Find, in the records below, the line that contains "# This Repository" and the line that contains "A Ruby class". Copy those two lines and everything between them exactly, but not the pictures.

Content starts

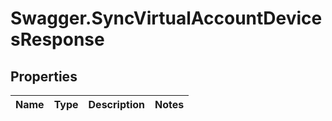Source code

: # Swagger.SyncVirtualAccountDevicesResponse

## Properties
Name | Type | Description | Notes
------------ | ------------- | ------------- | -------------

Content ends
Content starts

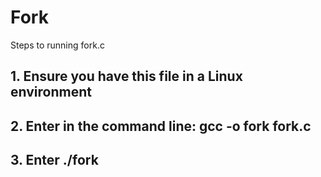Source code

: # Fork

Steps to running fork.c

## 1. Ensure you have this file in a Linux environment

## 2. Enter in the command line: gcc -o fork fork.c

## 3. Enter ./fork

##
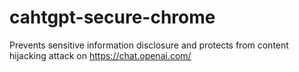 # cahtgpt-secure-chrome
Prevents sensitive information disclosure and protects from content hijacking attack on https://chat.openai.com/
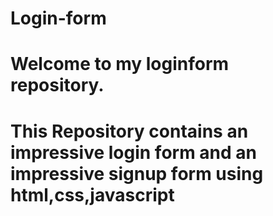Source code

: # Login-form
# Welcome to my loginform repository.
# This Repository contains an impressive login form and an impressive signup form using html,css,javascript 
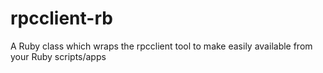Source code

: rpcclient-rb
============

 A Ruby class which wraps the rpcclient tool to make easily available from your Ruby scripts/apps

Content ends

Exercise solution =
# This Repository contains an impressive login form and an impressive signup form using html,css,javascript 
Source code

: rpcclient-rb
============

 A Ruby class which wraps the rpcclient tool to make easily available from your Ruby scripts/apps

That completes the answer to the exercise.